Blackenbrook doesn’t have as high a profile as some other wineries in the region. Its wines are not in supermarkets and they don’t operate a tasting facility, although they do have tastings if pre-arranged. It is truly a boutique vineyard, producing just 4,000 cases annually.
Blackenbrook grows seven varieties — Chardonnay, Sauvignon Blanc, Muscat, Pinot Noir, Montepulciano, Pinot Gris and Gewürztraminer. They had a small block of Riesling but this was removed and will be replanted on a different part of the vineyard. One thing that is evident in whatever variety they are making is the thread of quality that runs throughout their wines.
The Sauvignon Blanc is an award-winner with wonderful tropical tones, still fresh but without that griping green acidity. The Muscat is not a common variety in Nelson and this one is in a drier style for the grape, packed with flavour yet refreshing. Served chilled, it is a great summer afternoon wine. For me, however, the two white wine stars of this vineyard are the Pinot Gris and Gewürztraminer. Both are made medium-dry, just as aromatics should be, and emulate the Alsace style. These are wonderful wines with persistent flavour and superb mouth-feel — unctuous and delicious. The Gewürtz just goes on and on, and the Pinot Gris is a wine that could turn you into an alcoholic. It’s impossible to put down.
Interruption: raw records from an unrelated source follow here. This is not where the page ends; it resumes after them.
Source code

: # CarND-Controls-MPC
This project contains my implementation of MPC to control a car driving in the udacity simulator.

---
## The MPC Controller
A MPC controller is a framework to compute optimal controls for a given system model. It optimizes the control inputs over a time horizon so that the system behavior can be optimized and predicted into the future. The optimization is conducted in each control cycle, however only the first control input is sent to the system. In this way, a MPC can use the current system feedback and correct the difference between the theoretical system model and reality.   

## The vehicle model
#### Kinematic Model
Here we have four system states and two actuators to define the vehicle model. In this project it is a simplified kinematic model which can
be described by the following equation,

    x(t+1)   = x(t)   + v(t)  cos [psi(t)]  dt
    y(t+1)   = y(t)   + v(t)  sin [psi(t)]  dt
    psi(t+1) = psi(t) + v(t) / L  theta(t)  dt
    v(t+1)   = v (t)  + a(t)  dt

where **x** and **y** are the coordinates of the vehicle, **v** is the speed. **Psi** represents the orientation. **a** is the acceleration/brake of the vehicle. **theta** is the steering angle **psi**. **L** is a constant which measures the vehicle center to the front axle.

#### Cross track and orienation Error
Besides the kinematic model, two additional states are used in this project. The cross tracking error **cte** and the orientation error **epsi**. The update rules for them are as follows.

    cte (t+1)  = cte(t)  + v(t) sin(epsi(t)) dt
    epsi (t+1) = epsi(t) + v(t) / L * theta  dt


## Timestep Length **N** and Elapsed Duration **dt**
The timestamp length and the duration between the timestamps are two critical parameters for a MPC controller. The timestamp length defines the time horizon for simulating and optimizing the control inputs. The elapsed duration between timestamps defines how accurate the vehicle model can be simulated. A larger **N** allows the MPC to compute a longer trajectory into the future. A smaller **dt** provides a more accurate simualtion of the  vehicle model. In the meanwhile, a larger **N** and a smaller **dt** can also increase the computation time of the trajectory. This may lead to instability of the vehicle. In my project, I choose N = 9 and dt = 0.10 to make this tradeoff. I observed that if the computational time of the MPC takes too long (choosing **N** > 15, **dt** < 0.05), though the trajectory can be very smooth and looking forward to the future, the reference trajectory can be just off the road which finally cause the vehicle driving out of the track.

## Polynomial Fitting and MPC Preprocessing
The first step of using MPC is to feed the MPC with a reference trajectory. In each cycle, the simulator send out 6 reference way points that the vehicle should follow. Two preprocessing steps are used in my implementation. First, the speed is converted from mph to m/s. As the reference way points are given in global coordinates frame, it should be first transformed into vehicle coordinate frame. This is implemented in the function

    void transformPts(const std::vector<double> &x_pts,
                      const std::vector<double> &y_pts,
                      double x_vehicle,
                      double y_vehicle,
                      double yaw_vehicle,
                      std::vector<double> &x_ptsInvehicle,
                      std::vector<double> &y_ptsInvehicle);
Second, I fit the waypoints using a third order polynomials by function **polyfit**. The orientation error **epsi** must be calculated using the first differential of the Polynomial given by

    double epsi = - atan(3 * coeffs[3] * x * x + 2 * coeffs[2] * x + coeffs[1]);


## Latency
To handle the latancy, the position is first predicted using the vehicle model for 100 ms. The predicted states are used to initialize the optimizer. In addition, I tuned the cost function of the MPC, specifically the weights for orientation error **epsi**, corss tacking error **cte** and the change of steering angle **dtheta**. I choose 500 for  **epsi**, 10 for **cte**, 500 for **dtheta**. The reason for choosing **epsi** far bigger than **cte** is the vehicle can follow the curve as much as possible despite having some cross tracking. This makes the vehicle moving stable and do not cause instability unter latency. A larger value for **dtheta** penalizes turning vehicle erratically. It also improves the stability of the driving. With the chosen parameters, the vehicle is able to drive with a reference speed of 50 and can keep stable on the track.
The real surprise for me was the Pinot Noir. When I was there I tried two: the Blackenbrook Reserve 2012, the top label; and the St Jacques, Blackenbrook’s second label. I have been critical of Nelson Pinots for exhibiting green fruit characteristics. This certainly was not the case with these two wines. The reserve was harmonious without any unpleasantly hard tannins. A little shy at first, it developed into an absolute winner when it was given some air. Its brother, the St Jacques Pinot, also exhibited beautiful fruit but was a little more edgy. It would be perfect with a barbecued steak, while its posh brother would match nicely with lamb or duck.